The Old English Sheepdog is a large breed of dog that emerged in England from early types of herding dog. Obsolete names for the breed include Shepherd's Dog and . The nickname Bob-tail (or Bobtail) originates from how dogs of the breed traditionally had their tails docked. Old English Sheepdogs can grow very long coats with fur covering the face and eyes and do not shed unless brushed.

Appearance
The Old English Sheepdog is a large dog, immediately recognizable by its long, thick, shaggy grey and white coat, with fur covering their face and eyes. The ears lie flat to the head. Historically, the breed's tail was commonly docked (resulting in a panda bear–like rear end), but tailed Old English sheepdogs are now common, as many countries have outlawed cosmetic docking.  When the dog has a tail, it has long fur (feathering), is low set, and normally hangs down. The Old English Sheepdog stands lower at the shoulder than at the loin, and walks with a "bear-like roll from the rear".

Height at the withers is at least 61 cm (24 in), with females slightly smaller than males. The body is short and compact, and ideal weights are not specified in the breed standards, but may be as much as 46 kg (101 lb) for large males.

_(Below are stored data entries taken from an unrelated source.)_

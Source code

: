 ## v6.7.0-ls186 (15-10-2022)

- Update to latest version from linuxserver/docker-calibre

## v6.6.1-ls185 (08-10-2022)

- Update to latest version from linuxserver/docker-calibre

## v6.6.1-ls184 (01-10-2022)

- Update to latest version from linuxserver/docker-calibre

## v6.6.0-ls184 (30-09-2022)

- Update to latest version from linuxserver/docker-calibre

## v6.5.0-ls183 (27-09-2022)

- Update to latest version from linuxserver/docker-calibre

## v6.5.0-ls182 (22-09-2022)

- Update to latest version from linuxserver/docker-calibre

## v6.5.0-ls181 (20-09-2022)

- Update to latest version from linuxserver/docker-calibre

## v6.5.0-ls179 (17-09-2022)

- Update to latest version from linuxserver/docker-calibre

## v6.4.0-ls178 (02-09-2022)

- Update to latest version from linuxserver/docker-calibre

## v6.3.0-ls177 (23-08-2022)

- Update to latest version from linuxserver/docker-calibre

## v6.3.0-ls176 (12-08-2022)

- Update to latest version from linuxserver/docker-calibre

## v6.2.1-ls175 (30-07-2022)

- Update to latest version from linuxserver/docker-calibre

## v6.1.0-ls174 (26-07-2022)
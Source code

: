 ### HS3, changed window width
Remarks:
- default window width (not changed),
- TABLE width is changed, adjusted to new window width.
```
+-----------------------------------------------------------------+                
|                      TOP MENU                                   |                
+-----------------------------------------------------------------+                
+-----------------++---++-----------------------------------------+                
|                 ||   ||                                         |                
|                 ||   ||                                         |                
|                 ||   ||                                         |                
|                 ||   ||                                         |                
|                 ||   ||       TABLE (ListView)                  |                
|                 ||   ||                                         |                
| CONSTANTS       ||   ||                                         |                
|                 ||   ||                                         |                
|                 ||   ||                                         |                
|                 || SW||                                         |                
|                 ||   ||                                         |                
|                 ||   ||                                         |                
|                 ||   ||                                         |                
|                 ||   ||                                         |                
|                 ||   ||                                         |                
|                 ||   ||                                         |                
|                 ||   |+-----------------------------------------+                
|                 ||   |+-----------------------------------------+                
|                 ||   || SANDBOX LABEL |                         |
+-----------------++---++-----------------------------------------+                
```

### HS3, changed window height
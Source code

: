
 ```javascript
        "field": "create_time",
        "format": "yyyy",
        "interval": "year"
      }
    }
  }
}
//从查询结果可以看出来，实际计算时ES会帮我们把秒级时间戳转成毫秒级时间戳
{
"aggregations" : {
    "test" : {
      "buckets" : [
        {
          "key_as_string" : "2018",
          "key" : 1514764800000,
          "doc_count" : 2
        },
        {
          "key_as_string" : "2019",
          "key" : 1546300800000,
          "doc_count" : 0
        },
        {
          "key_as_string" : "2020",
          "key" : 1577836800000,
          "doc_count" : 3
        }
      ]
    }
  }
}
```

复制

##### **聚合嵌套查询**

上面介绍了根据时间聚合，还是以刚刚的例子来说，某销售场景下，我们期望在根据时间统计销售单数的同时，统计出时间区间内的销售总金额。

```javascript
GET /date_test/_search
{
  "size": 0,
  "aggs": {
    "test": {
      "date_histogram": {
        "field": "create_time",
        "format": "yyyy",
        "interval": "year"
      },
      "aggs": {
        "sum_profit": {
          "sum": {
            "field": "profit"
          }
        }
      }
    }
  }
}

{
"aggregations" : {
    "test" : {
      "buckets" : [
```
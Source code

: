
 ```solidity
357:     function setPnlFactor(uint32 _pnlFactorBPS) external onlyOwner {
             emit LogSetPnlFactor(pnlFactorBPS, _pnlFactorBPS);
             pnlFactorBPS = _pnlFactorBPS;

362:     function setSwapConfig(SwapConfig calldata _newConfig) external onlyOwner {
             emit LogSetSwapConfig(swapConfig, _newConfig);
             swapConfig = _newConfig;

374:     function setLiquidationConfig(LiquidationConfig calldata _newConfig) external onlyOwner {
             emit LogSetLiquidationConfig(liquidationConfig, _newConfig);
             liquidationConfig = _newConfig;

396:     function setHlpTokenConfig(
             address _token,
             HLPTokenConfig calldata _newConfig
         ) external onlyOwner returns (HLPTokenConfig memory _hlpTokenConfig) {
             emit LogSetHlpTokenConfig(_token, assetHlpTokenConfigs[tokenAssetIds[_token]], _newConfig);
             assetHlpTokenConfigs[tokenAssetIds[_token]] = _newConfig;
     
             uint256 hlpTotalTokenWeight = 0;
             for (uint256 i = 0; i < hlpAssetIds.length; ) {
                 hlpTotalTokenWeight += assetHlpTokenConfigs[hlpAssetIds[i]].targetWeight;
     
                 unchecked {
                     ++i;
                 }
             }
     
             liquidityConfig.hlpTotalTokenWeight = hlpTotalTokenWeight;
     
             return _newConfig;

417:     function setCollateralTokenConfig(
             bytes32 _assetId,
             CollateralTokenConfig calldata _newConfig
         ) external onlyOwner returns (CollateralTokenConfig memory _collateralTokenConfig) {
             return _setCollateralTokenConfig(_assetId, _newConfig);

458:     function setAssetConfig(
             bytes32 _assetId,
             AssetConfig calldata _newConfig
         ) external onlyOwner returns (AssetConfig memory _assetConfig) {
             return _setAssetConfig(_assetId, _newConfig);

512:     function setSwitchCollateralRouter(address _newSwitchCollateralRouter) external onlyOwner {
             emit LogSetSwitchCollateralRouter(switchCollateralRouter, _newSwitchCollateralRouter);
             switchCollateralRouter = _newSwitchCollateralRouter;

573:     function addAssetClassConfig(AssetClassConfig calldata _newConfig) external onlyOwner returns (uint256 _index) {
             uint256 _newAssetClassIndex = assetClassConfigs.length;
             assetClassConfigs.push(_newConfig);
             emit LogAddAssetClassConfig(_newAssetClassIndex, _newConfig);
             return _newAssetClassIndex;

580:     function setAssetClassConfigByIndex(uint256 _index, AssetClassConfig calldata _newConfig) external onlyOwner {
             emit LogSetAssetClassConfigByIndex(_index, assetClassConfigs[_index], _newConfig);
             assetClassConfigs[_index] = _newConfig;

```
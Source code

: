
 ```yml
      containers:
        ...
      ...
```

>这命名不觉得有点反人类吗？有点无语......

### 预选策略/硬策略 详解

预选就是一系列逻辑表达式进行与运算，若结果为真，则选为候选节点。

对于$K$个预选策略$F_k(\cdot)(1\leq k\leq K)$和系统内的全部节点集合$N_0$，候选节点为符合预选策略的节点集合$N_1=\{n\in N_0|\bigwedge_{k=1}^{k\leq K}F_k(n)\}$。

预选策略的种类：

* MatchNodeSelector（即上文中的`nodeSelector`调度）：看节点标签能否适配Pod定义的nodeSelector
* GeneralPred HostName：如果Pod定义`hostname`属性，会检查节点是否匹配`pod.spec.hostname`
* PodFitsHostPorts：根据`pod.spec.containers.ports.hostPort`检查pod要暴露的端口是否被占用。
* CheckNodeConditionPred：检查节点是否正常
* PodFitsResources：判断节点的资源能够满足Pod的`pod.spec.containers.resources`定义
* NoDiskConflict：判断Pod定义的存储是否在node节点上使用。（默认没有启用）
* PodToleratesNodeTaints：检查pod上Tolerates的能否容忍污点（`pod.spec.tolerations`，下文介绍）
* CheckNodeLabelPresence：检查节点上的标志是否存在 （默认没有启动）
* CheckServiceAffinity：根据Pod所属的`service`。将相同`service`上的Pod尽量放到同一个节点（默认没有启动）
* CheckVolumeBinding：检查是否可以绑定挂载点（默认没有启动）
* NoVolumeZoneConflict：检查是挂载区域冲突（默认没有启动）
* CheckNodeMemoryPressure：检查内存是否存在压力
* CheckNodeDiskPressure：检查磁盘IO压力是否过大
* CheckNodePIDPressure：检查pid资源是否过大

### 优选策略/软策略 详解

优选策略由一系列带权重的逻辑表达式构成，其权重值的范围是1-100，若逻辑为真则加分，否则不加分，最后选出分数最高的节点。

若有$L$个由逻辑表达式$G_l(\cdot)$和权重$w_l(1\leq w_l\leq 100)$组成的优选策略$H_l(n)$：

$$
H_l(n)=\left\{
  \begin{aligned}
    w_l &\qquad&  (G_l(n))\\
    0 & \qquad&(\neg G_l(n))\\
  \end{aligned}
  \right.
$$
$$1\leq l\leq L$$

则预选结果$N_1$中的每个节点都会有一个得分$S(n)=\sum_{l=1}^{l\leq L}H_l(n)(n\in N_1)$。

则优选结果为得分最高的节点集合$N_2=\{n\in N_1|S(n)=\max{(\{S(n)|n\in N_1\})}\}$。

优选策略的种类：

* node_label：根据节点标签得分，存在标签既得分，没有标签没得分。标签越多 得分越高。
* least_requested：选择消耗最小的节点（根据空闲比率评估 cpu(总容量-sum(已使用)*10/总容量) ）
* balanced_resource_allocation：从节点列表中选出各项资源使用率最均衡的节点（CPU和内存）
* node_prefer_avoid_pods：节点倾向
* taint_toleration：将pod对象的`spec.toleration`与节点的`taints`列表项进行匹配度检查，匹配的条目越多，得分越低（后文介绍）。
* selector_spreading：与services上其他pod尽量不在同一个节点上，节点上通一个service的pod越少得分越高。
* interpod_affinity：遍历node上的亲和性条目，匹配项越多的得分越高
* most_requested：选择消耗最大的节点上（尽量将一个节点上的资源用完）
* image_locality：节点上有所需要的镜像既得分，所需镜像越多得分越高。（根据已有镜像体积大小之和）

Colour of the double coat may be any shade of grey, grizzle, black, blue, or blue merle, with optional white markings. The undercoat is water resistant. Puppies are born with a black and white coat, and it is only after the puppy coat has been shed that the more common grey or silver shaggy hair appears. Old English Sheepdogs only shed when they are brushed.

Docking
Undocked Old English Sheepdogs are becoming a more common sight as many countries have now banned docking. The Kennel Club (UK) and The Australian National Kennel Council breed standards do not express a preference for (legally) docked or un-docked animals, and either can be shown. The American Kennel Club breed standard states that the tail should be "docked close to the body, when not naturally ", even though the practice of cosmetic docking is now opposed by the American Veterinary Medical Association.  It is believed that the practice of tail docking came about in the 18th century as a result of taxation laws that required working dogs to be docked as evidence of their working status, but nowadays, in places where the practice is still legal, tail docking is mainly performed for purely cosmetic reasons.

History

The Old English Sheepdog comes from the pastoral type dogs of England. A small drop-eared dog seen in a 1771 painting by Gainsborough is believed by some to represent the early type of the Old English Sheepdog. In the early 19th century a bobtailed drovers dog, called the Smithfield or Cotswold Cor, was noticed in the southwestern counties of England and may have been an ancestor. Most fanciers agree that the Bearded Collie was among the original stock used in developing today's breed.  Some speculate that the Russian Owtchar was among the breed's ancestors.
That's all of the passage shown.